Stem the pasillas and shake out as many of the seeds as you can. Place in a large bowl and cover with 3-4 cups boiling water. Let soak for 10-15 minutes while you prepare the other spices.

Place the pasillas in a blender. Strain the soaking water into a measuring cup. Add about one cup of the soaking water to the blender, reserving the rest, and blend to a thick puree. Set aside.

Heat the oil over medium heat in a heavy pan. Add the garlic, coriander, cumin, oregano, chipotle, and adobo sauce, and saute 2-3 minutes. Don't burn the spices or your sauce will taste bitter.

Add the pasilla puree to the spices and stir until blended. Let cook for about 2 minutes.

Add the tomato sauce and the remaining pasilla soaking water.
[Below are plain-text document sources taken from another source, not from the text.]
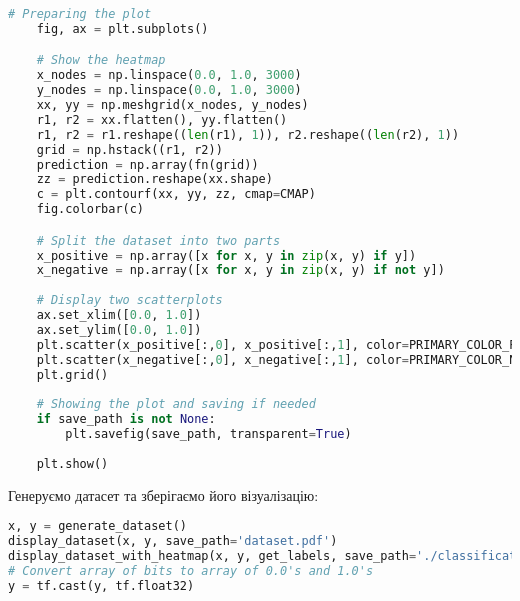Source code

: \begin{lstlisting}[language=Python]
    # Preparing the plot
    fig, ax = plt.subplots()

    # Show the heatmap
    x_nodes = np.linspace(0.0, 1.0, 3000)
    y_nodes = np.linspace(0.0, 1.0, 3000)
    xx, yy = np.meshgrid(x_nodes, y_nodes)
    r1, r2 = xx.flatten(), yy.flatten()
    r1, r2 = r1.reshape((len(r1), 1)), r2.reshape((len(r2), 1))
    grid = np.hstack((r1, r2))
    prediction = np.array(fn(grid))
    zz = prediction.reshape(xx.shape)
    c = plt.contourf(xx, yy, zz, cmap=CMAP)
    fig.colorbar(c)

    # Split the dataset into two parts
    x_positive = np.array([x for x, y in zip(x, y) if y])
    x_negative = np.array([x for x, y in zip(x, y) if not y])
    
    # Display two scatterplots
    ax.set_xlim([0.0, 1.0])
    ax.set_ylim([0.0, 1.0])
    plt.scatter(x_positive[:,0], x_positive[:,1], color=PRIMARY_COLOR_POSITIVE, edgecolors='black')
    plt.scatter(x_negative[:,0], x_negative[:,1], color=PRIMARY_COLOR_NEGATIVE, edgecolors='black')
    plt.grid()
    
    # Showing the plot and saving if needed
    if save_path is not None:
        plt.savefig(save_path, transparent=True)
    
    plt.show()
\end{lstlisting}

Генеруємо датасет та зберігаємо його візуалізацію:
\begin{lstlisting}[language=Python]
x, y = generate_dataset()
display_dataset(x, y, save_path='dataset.pdf')
display_dataset_with_heatmap(x, y, get_labels, save_path='./classification-example.pdf')
# Convert array of bits to array of 0.0's and 1.0's
y = tf.cast(y, tf.float32)
\end{lstlisting}

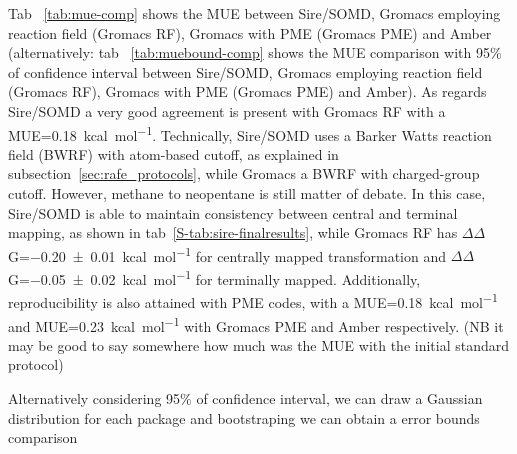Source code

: \documentclass[journal=jctcce,manuscript=article]{achemso}
\begin{document}
Tab ~\ref{tab:mue-comp} shows the MUE between Sire/SOMD, Gromacs employing reaction field (Gromacs RF), Gromacs with PME (Gromacs PME) and Amber  (alternatively: tab ~\ref{tab:muebound-comp} shows the MUE comparison with 95$\%$ of confidence interval between Sire/SOMD, Gromacs employing reaction field (Gromacs RF), Gromacs with PME (Gromacs PME) and Amber). 
As regards Sire/SOMD a very good agreement is present with Gromacs RF with a MUE=\SI{0.18}{kcal.mol^{-1}}. Technically, Sire/SOMD uses a Barker Watts reaction field (BWRF) with atom-based cutoff, as explained in subsection~\ref{sec:rafe_protocols}, while Gromacs a BWRF with charged-group cutoff. 
However, methane to neopentane is still matter of debate. In this case, Sire/SOMD is able to maintain consistency between central and terminal mapping, as shown in tab~\ref{S-tab:sire-finalresults}, while Gromacs RF has $\Delta\Delta$G=\SI{-0.20 +- 0.01}{kcal.mol^{-1}} for centrally mapped transformation and $\Delta\Delta$G=\SI{-0.05 +- 0.02}{kcal.mol^{-1}} for terminally mapped.
Additionally, reproducibility is also attained with PME codes, with a MUE=\SI{0.18}{kcal.mol^{-1}} and MUE=\SI{0.23}{kcal.mol^{-1}} with Gromacs PME and Amber respectively. 
(NB it may be good to say somewhere how much was the MUE with the initial standard protocol)

\begin{table}[]
  \begin{minipage}{\linewidth}
  \caption{MUE comparison between Sire/SOMD, Gromacs with Reaction Field (Gromacs RF), Gromacs with PME (Gromacs PME) and Amber in terms of MUE (\SI{}{kcal.mol^{-1}}.}\label{tab:mue-comp}
  \end{minipage}
\end{table}

Alternatively considering 95$\%$ of confidence interval, we can draw a Gaussian distribution for each package and bootstraping we can obtain a error bounds comparison 
\end{document}
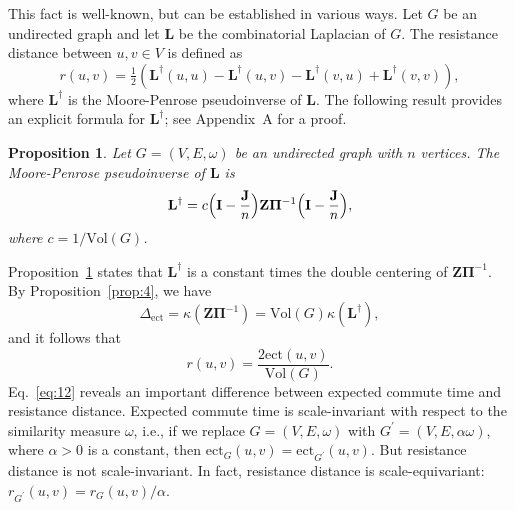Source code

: \documentclass[10pt,twocolumn]{article}
\newtheorem{proposition}[theorem]{Proposition}
\numberwithin{equation}{section}
\begin{document}
This fact is well-known, but can be established in various ways.
Let $G$
be an undirected graph and let $\mathbf{L}$ be the combinatorial
Laplacian of $G$. The resistance distance between $u, v \in
V$ is defined as
\begin{equation*}
  r(u,v) = \tfrac{1}{2}(\mathbf{L}^{\dagger}(u,u) - 
\mathbf{L}^{\dagger}(u,v) -
  \mathbf{L}^{\dagger}(v,u) + \mathbf{L}^{\dagger}(v,v)),
\end{equation*}
where $\mathbf{L}^{\dagger}$ is the Moore-Penrose
pseudoinverse of $\mathbf{L}$. 
The following result provides an explicit formula for
$\mathbf{L}^{\dagger}$; see Appendix~A for a proof.
\begin{proposition}
  \label{prop:5}
  Let $G = (V,E,\omega)$ be an undirected graph with $n$ vertices. The
  Moore-Penrose pseudoinverse of $\mathbf{L}$ is
  \begin{equation}
    \label{eq:13}
    \mathbf{L}^{\dagger} = c \Bigl(\mathbf{I} - 
\frac{\mathbf{J}}{n}\Bigr) \mathbf{Z}
    \bm{\Pi}^{-1} \Bigl(\mathbf{I} - \frac{\mathbf{J}}{n}\Bigr),
  \end{equation}
  where $c = 1/\mathrm{Vol}(G)$. 
\end{proposition}
\noindent
Proposition~\ref{prop:5} states that
$\mathbf{L}^{\dagger}$ is a constant times the double centering of
$\mathbf{Z}\bm{\Pi}^{-1}$. By Proposition~\ref{prop:4}, we have 
\begin{equation}
  \label{eq:42}
 \Delta_{\mathrm{ect}} = \kappa(\mathbf{Z}\bm{\Pi}^{-1}) = \mathrm{Vol}(G)
\kappa(\mathbf{L}^{\dagger}),
\end{equation}
and it follows that
\begin{equation}
  \label{eq:12}
  r(u,v) = \frac{2 \mathrm{ect}(u,v)}{\mathrm{Vol}(G)}.
\end{equation}
\noindent
Eq.~\eqref{eq:12} reveals an important difference between
expected commute time and resistance distance. Expected commute time
is scale-invariant with respect to the similarity measure $\omega$,
i.e., if we replace $G = (V,E,\omega)$ with 
$G^\prime = (V,E, \alpha \omega)$, where
$\alpha > 0$ is a constant, then
$\mbox{ect}_{G}(u,v) = \mbox{ect}_{G^\prime}(u,v)$. 
But resistance distance is not scale-invariant.
In fact, resistance distance is scale-equivariant:
$r_{G^\prime}(u,v) = r_{G}(u,v)/\alpha$. 
\end{document}
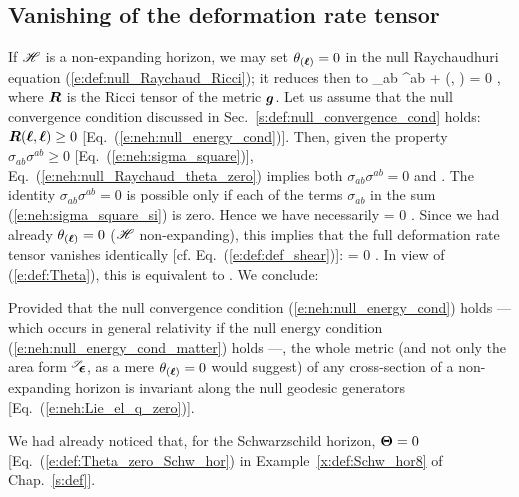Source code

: \subsection{Vanishing of the deformation rate tensor}

If $\mathscr{H}$ is a non-expanding horizon, we may set $\theta_{(\bm{\ell})}=0$
in the null Raychaudhuri equation (\ref{e:def:null_Raychaud_Ricci}); it reduces then
to
\be \label{e:neh:null_Raychaud_theta_zero}
    \sigma_{ab} \sigma^{ab} + (\wl, \wl) = 0 ,
\ee
where $\bm{R}$ is the Ricci tensor of the metric $\bm{g}$.
Let us assume that the null convergence condition
discussed in Sec.~\ref{s:def:null_convergence_cond}
holds: $\bm{R}(\bm{\ell}, \bm{\ell}) \geq 0$ [Eq.~(\ref{e:neh:null_energy_cond})].
Then, given the property $\sigma_{ab} \sigma^{ab} \geq 0$
[Eq.~(\ref{e:neh:sigma_square})],
Eq.~(\ref{e:neh:null_Raychaud_theta_zero}) implies both
$\sigma_{ab} \sigma^{ab}  = 0$
and
\be \label{e:neh:R_l_l_zero}
    .
\ee
The identity $\sigma_{ab} \sigma^{ab} = 0$ is possible only if each of
the terms $\sigma_{ab}$ in the sum (\ref{e:neh:sigma_square_si}) is zero. Hence we have necessarily
\be
    \w{\sigma} = 0 .
\ee
Since we had already $\theta_{(\bm{\ell})}=0$ ($\mathscr{H}$ non-expanding), this implies that the full deformation rate tensor
vanishes identically [cf. Eq.~(\ref{e:def:def_shear})]:
\be
    \w{\Theta} = 0 .
\ee
In view of (\ref{e:def:Theta}), this is equivalent to
\be \label{e:neh:Lie_el_q_zero}
     .
\ee
We conclude:
\begin{prop}
\label{p:neh:invariance_of_2metric}
Provided that the null convergence condition (\ref{e:neh:null_energy_cond})
holds --- which occurs in general relativity if the
null energy condition
(\ref{e:neh:null_energy_cond_matter})
holds ---,
the whole metric (and not only the area form
${}^{\mathscr{S}}\!\!\bm{\epsilon}$, as a mere $\theta_{(\bm{\ell})}=0$ would suggest) of any cross-section
of a non-expanding horizon is invariant along the null geodesic generators
[Eq.~(\ref{e:neh:Lie_el_q_zero})].
\end{prop}

\begin{example}
We had already noticed that, for the Schwarzschild horizon, $\bm{\Theta}=0$
[Eq.~(\ref{e:def:Theta_zero_Schw_hor}) in Example~\ref{x:def:Schw_hor8}
of Chap.~\ref{s:def}].
\end{example}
Bring to a simmer, cover, and let cook over low heat for 15 minutes. Let cool before assembling enchiladas.

This makes a lot of sauce. I made a 9x9 pan of enchiladas last night and had more than half the sauce left over. It freezes well. Or, you can make an extra pan of enchiladas and freeze them. I never think those taste as good when they're cooked, though, and once you have the sauce, the enchiladas are pretty easy to put together.

Sunday, June 18, 2006

And I still let him have some cookies

When one is baking chocolate chip cookies and can't find the cooling rack for when the cookies come out of the oven? One should not seek out her husband to pose the question, "Have you seen my rack?"

Unless, of course, she wants her husband to just start laughing instead of answering the damn question.